Drugs of Abuse and HIV/HCV Infection: Since HIV and/or HCV infection are frequently found in injection drug users (IDUs) and these two pathogens are likely to be responsible for the highest infectious disease morbidity and mortality rates among IDUs, Dr. Ho’s laboratory is also investigating the role of drug abuse in the immunopathogenesis of HIV and/or HCV diseases. Dr. Ho and his research team use in vitro, ex vivo and in vivo models to directly address the question of whether drugs of abuse (Opioids and methamphetamine) have the ability to suppress host immune responses and promote HIV and/or HCV diseases. In collaboration with the investigators from the University of Pennsylvania and Wuhan CDC, studies in the Ho laboratory have shown that drugs of abuse such as opioids and METH impair antiviral functions of host innate immune cells (natural killer cells and CD56 T natural cells) and facilitate HIV or HIV infection/replication. Current research in the Ho laboratory is investigating the specific effects of opioids such as heroin and morphine on type 1 IFN-mediated intracellular immunity that control HIV or HCV infection and replication.
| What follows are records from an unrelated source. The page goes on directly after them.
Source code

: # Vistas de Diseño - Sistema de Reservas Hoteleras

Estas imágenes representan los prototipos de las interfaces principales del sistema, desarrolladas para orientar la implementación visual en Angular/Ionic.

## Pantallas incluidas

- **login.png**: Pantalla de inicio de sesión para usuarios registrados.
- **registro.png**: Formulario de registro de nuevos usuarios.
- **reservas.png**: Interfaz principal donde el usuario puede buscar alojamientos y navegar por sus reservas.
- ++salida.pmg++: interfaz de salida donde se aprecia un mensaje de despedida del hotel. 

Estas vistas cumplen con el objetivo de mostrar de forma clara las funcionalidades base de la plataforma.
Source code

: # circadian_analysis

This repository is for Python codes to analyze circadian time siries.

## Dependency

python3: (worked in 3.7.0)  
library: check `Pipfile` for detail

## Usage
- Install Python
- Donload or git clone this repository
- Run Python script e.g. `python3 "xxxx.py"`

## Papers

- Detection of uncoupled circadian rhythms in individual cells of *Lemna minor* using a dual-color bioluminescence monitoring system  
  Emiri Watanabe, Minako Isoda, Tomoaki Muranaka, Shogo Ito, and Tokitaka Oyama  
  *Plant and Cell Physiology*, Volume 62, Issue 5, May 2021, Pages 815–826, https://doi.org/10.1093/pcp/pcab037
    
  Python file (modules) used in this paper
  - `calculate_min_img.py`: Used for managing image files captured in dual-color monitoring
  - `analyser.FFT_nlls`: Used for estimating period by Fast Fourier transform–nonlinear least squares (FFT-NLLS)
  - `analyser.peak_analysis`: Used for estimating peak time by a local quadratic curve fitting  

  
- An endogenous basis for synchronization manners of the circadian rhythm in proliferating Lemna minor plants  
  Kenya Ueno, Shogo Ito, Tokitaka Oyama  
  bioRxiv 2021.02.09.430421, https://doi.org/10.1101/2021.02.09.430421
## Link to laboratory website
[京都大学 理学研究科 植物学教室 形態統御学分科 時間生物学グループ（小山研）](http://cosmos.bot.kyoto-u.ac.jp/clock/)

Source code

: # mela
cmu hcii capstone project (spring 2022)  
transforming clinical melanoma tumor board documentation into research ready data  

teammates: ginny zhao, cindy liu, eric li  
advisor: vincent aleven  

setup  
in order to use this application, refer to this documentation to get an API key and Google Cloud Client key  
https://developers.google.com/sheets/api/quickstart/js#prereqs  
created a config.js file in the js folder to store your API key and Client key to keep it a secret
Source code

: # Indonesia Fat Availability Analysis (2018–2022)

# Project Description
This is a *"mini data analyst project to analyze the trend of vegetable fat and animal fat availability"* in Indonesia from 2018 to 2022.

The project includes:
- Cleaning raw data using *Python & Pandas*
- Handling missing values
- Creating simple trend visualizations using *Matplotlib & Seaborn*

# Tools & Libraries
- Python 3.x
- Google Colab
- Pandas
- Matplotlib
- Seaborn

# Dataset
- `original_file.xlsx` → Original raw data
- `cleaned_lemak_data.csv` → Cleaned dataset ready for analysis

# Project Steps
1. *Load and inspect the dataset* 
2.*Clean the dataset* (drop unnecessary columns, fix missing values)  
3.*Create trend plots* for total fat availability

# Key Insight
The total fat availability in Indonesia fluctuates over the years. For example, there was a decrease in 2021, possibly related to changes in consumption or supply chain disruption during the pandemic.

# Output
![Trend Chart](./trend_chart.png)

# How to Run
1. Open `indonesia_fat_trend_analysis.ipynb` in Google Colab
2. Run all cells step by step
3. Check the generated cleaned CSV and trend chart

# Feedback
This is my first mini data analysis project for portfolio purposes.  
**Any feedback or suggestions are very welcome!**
In addition, to determine whether drugs of abuse (opioids and METH) and/or HIV impair the innate immunity in human neurons and compromise the efficacy of HIV treatment (HAART) is also a focus of Dr. Ho’s research.
 
Innate Immunity and CNS Protection: The role of the CNS innate immunity in the neuroprotection is largely undefined and under explored. It is critically important that CNS has the capacity to recognize and initiate local and effective innate immune responses against pathogens, which is vital for the CNS protection. It is now known that the CNS cells (neurons, microglia and astrocytes) are the targets for several important viruses such as HIV and herpes simplex virus (HSV). Thus, to determine the mechanisms involved in the regulation of innate immunity within the CNS cells, particularly neurons, is of importance. The recent studies by others and Dr Ho’s laboratory have demonstrated that resident CNS cells including human neurons express several toll-like receptors (TLRs), the sensors of pathogen invasion and triggers for innate immunity activation. The researchers in the Ho laboratory showed that the activation of TLRs or treatment with IFN-lamda, a newly identified member of IFN family, could protect human neurons from viral infections such as herpes simplex virus type 1 (HSV-1). Current research in the Ho laboratory is to identify and determine the role of antiviral cellular factors and mechanisms involved in the protection of the CNS cells from infection/injury caused by viruses or virus-mediated products.